Alright, thanks. I was hoping there would be a solution for it aside from going through the trouble of talking with Dell. From what I hear, their customer support is terrible.


----------



## BIGBEARJEDI (Aug 8, 2012)

Hi Bob,
Sorry to hear of your problems with your Dell laptop! :frown: I work on many many Dell laptops and desktops. There are only 1 of 3 companies I recommend for new purchases. Also, I have 3 Customers I had purchased the Dell Inspiron 15 3000 series this year alone. They are all *EXTREMELY* satisfied. All those Customers have personally told me that the Inspiron 15 is the *BEST* computer they ever owned. :grin: In 2 of the 3 cases; the Customers had Dell previously as well.:wink:

Here's a couple of suggestions for you. It does sound like you have a faulty LCD screen. *To test this, simply hook up your laptop to an external monitor*._ If you get a solid display with Windows desktop; it's likely to be the LCD screen panel, Backlight/Inverter, or LVDS cable._ All covered for the most part by your Dell 1 yr. Factory Warranty as mentioned by MasterChief. The advantage of this test is if that borrowed external monitor is yours or a friends, you can still operate your laptop while you are pursuing Warranty repair. :smile:

This is very important, as you need to *BACKUP ANY AND ALL PERSONAL DATA YOU'VE PUT ONTO THAT NEW LAPTOP TO EXTERNAL MEDIA ASAP BEFORE YOU RETURN TO DELL! *Dell and all other major laptop factories often will *WIPE/ERASE* all personal information from your laptop hard drive as part of the repair process, even though your hard drive may be fine and not part of the problem. If you fail to do this, you will get your laptop back from DELL with the video problem resolved but *ALL YOUR PERSONAL INFORMATION GONE!!!* :facepalm: _*that's why I'm telling you to do a Backup here*_ 

If you've already done this and you think I'm stupid for mentioning it-remember that over 80% of my Clients have *NEVER* done a data backup on their laptop or PC since the day they opened up the box their computer came in!

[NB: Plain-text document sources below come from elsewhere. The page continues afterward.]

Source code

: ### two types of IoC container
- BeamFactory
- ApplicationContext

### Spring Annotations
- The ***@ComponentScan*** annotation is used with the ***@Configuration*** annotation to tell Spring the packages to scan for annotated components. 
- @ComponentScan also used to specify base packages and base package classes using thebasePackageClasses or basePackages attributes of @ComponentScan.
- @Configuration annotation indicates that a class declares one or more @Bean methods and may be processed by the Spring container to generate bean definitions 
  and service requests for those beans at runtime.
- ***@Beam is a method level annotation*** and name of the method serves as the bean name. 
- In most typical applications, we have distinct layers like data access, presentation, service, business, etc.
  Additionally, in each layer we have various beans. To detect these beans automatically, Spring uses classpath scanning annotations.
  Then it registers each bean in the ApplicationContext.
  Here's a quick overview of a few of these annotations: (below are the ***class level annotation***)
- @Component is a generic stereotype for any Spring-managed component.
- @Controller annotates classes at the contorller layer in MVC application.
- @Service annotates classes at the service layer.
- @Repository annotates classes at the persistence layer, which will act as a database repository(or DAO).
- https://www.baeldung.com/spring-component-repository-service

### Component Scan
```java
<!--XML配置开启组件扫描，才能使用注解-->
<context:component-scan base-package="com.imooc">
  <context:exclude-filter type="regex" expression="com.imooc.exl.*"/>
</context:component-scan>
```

If you *DO* ask Dell to preserve your Personal Information (data), and have them do your Backup if you don't know how or are just too lazy to figure it out, *they will charge you $100 for this service AND ONLY IF YOU ASK!!*! They will *NOT* offer it freely to you. This applies to HP, ACER/Gateway, LENOVO, JIP/Sony, Samsung, all of them. Please do not sling dirt at *DELL*; they are my favorite computer company.:nono:

Next, Dell's Customer service is legendary in the business, and next to IBM they have won more Customer Service awards than any other laptop Company! :smile:And, I don't work for Dell and have never worked for them.

I will also make you this offer, if you can't get Warranty repair done on your Dell, you can post back your Serial #/Tag # of your Inspiron 15 and I will call Dell and have them call you to process your repair. It sounds like you may have had some negative experiences with them, and I'm sorry about that. :ermm: But, I repair Computers for a living and have been using Dell since the inception of their Brand in 1984, 30 years ago. I've also installed them in many Fortune500 companies who rely on them to run their global businesses.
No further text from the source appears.